"""
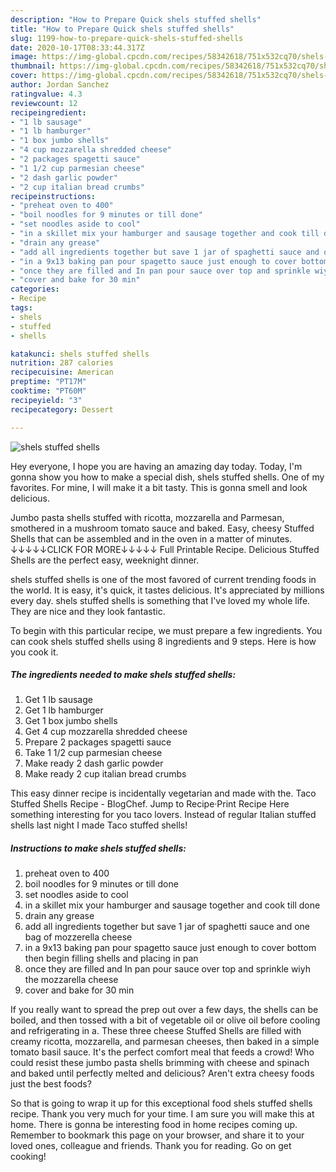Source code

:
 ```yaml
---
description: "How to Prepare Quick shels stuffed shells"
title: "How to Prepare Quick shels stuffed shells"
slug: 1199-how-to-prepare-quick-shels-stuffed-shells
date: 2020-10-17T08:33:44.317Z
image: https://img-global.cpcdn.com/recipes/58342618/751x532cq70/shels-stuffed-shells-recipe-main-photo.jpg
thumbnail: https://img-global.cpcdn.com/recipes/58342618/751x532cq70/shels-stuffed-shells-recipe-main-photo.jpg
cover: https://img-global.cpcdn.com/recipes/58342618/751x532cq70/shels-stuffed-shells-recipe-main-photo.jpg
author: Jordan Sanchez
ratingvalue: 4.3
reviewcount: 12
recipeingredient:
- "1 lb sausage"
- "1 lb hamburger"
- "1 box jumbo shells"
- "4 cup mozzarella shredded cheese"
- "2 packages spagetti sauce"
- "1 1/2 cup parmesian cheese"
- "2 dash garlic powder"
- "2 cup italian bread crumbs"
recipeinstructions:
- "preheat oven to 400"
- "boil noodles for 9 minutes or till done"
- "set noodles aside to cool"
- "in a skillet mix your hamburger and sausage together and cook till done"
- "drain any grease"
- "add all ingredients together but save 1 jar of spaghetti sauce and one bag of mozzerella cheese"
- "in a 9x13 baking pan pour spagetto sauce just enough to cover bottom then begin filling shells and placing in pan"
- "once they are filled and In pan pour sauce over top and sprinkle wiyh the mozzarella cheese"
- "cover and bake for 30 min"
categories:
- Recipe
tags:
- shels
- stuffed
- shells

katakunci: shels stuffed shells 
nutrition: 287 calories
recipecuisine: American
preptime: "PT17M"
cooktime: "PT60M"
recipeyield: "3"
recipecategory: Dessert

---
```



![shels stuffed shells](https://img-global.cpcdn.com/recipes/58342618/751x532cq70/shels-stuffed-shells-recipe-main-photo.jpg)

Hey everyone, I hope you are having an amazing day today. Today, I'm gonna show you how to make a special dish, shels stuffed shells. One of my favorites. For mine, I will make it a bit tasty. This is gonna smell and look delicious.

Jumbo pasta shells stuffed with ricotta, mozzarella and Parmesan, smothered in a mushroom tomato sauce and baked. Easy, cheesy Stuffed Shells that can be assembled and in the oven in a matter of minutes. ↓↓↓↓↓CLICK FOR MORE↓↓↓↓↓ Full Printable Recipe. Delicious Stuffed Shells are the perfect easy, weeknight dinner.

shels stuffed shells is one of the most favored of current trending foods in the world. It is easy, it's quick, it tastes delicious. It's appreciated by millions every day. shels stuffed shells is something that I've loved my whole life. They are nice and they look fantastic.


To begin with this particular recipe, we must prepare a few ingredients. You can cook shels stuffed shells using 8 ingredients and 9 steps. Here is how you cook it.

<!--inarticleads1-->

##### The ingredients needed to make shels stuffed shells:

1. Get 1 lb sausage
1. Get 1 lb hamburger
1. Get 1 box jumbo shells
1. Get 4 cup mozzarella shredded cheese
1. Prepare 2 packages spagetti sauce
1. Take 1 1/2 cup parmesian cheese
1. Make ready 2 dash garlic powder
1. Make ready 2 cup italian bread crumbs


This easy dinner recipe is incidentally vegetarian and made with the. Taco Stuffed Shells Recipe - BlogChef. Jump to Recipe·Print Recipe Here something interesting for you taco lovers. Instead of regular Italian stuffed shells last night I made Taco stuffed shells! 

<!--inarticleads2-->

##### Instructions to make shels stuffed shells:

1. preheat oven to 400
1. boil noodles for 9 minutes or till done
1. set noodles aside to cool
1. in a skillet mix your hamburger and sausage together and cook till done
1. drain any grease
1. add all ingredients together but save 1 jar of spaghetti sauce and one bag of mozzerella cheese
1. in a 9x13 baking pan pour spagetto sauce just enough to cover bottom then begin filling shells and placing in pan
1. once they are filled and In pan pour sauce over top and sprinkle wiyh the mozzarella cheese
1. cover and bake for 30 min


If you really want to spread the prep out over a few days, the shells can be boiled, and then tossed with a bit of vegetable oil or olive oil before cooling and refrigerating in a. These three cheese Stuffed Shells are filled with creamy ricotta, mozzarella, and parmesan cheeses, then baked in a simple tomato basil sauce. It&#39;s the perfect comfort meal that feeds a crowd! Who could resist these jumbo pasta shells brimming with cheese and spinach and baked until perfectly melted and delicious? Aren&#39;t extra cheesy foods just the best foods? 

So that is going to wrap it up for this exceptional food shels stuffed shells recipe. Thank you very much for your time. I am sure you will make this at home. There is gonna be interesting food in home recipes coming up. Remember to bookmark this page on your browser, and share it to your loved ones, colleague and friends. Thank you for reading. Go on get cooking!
"""
"""
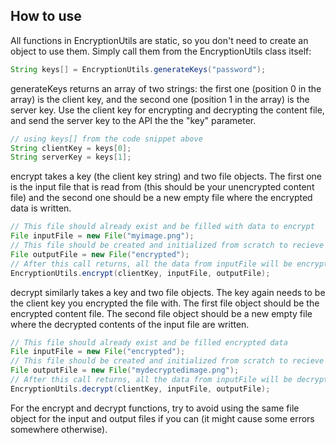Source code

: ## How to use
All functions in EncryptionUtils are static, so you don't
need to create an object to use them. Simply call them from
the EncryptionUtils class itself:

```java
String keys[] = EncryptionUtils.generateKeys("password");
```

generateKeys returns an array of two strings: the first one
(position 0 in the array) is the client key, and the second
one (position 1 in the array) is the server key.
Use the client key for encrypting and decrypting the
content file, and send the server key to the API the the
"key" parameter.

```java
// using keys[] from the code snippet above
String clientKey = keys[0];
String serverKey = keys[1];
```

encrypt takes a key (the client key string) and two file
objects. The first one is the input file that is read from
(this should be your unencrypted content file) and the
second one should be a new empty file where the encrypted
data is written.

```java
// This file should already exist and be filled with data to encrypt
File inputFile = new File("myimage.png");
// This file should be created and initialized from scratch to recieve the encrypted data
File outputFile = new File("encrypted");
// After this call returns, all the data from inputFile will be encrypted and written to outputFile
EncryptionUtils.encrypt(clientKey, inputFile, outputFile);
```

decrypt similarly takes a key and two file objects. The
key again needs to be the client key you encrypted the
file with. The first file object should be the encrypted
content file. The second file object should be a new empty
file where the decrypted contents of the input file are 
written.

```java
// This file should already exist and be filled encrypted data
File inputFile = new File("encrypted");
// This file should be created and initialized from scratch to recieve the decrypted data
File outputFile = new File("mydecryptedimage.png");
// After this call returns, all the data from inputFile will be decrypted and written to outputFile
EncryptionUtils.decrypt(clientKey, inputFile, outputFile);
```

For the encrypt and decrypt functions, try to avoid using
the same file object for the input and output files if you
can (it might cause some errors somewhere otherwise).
"""
"""
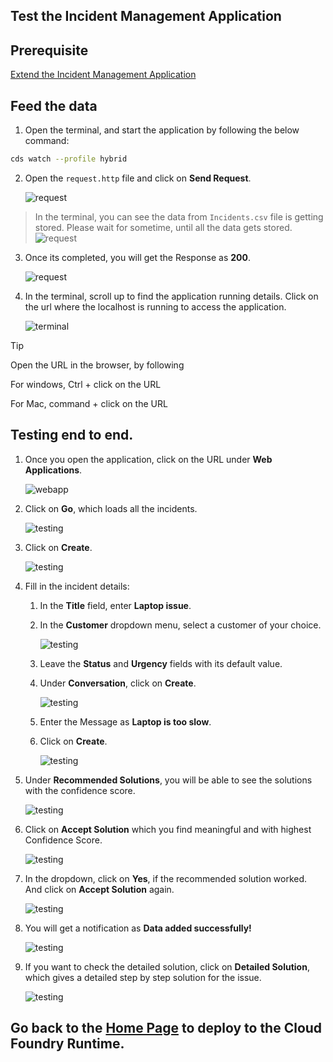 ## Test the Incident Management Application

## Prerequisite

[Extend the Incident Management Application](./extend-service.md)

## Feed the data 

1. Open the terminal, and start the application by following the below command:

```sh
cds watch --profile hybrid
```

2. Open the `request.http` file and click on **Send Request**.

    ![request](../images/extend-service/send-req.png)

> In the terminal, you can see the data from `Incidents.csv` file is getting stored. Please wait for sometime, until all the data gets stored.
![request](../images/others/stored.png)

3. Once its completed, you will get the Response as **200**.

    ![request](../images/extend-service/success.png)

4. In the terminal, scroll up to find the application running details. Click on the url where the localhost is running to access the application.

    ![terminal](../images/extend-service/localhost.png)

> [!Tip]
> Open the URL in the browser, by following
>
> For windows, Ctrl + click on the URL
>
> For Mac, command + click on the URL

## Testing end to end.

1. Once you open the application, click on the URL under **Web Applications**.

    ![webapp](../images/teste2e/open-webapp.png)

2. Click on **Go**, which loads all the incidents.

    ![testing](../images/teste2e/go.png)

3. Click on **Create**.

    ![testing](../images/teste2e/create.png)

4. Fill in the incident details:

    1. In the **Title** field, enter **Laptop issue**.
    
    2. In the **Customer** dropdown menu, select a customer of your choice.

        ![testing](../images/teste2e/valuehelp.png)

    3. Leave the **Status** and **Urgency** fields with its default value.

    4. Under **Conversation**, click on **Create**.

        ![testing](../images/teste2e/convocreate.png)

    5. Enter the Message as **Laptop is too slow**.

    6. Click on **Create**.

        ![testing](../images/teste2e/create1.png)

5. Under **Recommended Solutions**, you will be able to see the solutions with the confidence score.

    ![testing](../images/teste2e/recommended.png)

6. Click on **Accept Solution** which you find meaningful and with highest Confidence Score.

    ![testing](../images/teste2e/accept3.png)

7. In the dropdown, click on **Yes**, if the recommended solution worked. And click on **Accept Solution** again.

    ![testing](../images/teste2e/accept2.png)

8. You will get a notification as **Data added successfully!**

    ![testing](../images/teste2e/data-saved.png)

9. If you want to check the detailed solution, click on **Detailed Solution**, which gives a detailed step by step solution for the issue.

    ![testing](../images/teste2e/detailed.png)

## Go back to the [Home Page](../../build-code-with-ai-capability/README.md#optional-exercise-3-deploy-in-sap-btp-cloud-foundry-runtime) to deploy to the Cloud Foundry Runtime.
"""
» **WHAT THE EXERCISE ASKS**: Out of the material above, output word for word the line with "For the encrypt", the line with "can (it might", and all lines between them, with nothing else.

» **ANSWER SECTION**:
For the encrypt and decrypt functions, try to avoid using
the same file object for the input and output files if you
can (it might cause some errors somewhere otherwise).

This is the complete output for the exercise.